» **Exercise instructions**
Your answer must hold only the lines below from the line containing "- Maintained risk" through the line containing "- **Luxoft** *June", each reproduced exactly.

━━━━━ The input

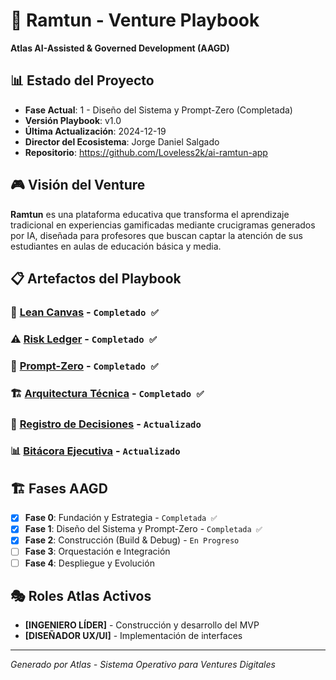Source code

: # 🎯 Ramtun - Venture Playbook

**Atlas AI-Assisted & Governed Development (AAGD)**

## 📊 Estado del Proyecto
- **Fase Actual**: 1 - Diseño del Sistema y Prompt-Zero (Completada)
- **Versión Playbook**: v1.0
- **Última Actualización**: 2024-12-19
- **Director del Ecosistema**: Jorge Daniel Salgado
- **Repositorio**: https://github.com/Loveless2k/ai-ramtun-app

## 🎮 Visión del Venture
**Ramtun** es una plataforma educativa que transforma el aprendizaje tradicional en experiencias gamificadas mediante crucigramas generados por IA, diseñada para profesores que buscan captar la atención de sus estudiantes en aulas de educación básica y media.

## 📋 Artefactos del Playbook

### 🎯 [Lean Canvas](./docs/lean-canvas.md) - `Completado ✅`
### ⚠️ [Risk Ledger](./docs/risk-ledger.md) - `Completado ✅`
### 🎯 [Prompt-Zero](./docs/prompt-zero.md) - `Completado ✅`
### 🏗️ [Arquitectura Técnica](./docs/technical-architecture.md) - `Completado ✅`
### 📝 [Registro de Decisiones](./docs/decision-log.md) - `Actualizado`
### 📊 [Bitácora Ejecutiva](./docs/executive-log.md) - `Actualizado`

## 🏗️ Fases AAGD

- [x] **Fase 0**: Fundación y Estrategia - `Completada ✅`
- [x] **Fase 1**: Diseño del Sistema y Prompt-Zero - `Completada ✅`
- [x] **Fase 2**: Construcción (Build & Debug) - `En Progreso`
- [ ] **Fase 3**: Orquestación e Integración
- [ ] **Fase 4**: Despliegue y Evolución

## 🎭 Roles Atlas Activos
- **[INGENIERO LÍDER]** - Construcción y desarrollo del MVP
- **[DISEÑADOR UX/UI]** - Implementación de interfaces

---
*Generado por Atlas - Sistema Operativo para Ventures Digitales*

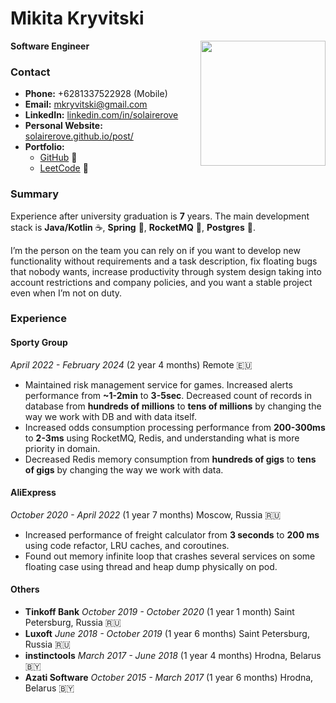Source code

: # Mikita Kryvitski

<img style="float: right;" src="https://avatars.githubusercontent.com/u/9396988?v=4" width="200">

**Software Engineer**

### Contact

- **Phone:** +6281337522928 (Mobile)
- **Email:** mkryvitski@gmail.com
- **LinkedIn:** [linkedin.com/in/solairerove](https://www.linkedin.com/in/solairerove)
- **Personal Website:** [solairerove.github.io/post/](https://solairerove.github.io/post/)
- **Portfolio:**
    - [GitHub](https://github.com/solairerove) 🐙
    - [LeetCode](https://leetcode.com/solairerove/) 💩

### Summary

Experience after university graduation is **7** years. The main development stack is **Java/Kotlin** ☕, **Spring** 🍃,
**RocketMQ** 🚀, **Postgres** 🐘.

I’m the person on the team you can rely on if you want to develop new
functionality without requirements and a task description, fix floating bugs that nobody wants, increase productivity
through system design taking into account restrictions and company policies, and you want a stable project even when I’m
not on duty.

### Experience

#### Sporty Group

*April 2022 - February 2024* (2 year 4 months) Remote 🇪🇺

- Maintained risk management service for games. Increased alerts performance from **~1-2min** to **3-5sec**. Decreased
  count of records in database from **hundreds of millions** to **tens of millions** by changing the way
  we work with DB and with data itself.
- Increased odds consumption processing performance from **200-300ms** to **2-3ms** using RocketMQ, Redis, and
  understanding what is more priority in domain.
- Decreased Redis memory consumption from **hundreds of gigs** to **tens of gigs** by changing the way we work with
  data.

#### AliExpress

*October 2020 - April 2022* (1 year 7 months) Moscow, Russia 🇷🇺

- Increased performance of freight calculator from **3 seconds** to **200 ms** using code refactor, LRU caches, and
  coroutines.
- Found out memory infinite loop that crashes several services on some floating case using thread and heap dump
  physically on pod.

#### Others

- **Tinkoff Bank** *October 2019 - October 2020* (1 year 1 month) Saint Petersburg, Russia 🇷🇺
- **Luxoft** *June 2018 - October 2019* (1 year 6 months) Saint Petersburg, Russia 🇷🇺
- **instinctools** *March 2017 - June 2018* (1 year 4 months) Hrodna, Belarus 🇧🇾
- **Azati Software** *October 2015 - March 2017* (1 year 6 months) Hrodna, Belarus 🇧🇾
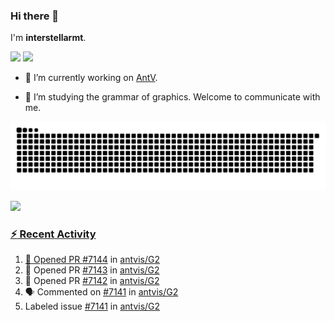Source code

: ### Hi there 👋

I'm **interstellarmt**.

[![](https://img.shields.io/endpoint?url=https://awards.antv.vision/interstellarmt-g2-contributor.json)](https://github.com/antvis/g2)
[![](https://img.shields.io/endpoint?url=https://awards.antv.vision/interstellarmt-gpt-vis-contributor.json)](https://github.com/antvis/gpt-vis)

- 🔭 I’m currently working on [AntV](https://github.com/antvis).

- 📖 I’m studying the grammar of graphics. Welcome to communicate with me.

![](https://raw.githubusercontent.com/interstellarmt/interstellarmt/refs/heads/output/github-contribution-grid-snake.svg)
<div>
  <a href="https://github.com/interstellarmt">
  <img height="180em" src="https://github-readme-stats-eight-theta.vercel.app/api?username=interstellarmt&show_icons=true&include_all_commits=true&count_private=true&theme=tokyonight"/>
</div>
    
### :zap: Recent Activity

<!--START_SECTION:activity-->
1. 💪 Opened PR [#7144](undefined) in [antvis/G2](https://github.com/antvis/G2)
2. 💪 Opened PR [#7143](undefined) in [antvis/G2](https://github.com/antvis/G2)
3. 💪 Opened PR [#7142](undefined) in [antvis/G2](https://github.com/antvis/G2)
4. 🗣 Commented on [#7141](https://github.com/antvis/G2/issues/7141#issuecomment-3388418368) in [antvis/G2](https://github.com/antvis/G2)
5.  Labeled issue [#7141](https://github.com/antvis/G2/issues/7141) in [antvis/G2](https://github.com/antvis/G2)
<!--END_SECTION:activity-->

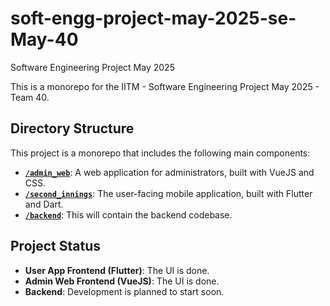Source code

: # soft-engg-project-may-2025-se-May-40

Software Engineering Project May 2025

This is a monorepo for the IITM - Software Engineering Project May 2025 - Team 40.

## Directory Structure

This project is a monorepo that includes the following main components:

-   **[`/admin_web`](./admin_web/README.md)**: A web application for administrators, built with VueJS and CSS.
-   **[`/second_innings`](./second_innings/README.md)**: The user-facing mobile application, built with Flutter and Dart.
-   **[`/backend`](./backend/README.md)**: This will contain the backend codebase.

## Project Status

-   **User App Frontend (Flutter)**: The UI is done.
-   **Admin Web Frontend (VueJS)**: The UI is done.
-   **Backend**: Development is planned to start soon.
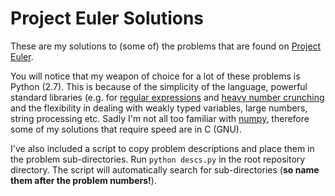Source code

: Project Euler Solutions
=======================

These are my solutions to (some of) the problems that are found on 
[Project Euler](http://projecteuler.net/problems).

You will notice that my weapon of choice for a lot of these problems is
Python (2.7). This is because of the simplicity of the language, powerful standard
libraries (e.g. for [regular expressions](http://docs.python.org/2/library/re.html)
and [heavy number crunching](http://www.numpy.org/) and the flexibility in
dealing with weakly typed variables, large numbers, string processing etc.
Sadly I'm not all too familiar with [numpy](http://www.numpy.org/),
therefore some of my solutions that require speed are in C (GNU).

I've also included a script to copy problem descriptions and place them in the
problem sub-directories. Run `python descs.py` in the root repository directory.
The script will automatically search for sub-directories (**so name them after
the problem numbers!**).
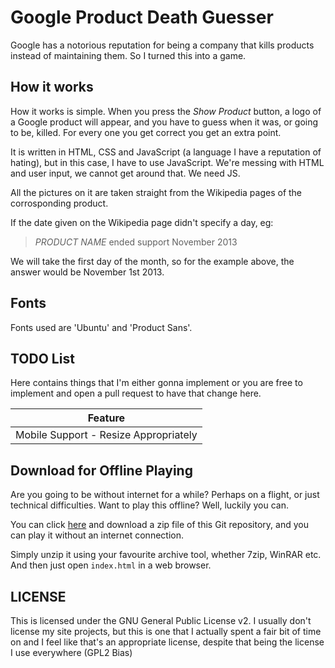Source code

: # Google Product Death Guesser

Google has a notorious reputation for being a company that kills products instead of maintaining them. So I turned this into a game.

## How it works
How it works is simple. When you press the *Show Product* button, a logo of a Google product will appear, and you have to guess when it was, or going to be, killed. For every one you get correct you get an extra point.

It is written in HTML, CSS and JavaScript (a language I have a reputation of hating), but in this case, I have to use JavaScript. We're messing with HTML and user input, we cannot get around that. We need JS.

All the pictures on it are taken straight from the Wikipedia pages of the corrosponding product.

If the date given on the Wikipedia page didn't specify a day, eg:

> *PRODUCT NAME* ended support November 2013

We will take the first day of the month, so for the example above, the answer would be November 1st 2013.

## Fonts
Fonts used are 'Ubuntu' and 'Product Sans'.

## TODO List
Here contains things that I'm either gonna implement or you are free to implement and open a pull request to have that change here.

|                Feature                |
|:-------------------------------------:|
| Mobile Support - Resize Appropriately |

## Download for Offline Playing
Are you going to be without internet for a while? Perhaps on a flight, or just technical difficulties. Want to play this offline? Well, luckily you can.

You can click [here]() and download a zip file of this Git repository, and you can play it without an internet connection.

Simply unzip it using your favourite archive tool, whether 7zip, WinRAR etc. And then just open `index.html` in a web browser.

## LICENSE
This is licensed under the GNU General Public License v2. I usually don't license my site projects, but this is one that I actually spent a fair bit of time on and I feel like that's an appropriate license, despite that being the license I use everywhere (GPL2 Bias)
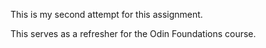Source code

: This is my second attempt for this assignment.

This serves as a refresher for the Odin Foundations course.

━━━━━━━━━━

» **Worked solution**
- Maintained risk management service for games. Increased alerts performance from **~1-2min** to **3-5sec**. Decreased
  count of records in database from **hundreds of millions** to **tens of millions** by changing the way
  we work with DB and with data itself.
- Increased odds consumption processing performance from **200-300ms** to **2-3ms** using RocketMQ, Redis, and
  understanding what is more priority in domain.
- Decreased Redis memory consumption from **hundreds of gigs** to **tens of gigs** by changing the way we work with
  data.

#### AliExpress

*October 2020 - April 2022* (1 year 7 months) Moscow, Russia 🇷🇺

- Increased performance of freight calculator from **3 seconds** to **200 ms** using code refactor, LRU caches, and
  coroutines.
- Found out memory infinite loop that crashes several services on some floating case using thread and heap dump
  physically on pod.

#### Others

- **Tinkoff Bank** *October 2019 - October 2020* (1 year 1 month) Saint Petersburg, Russia 🇷🇺
- **Luxoft** *June 2018 - October 2019* (1 year 6 months) Saint Petersburg, Russia 🇷🇺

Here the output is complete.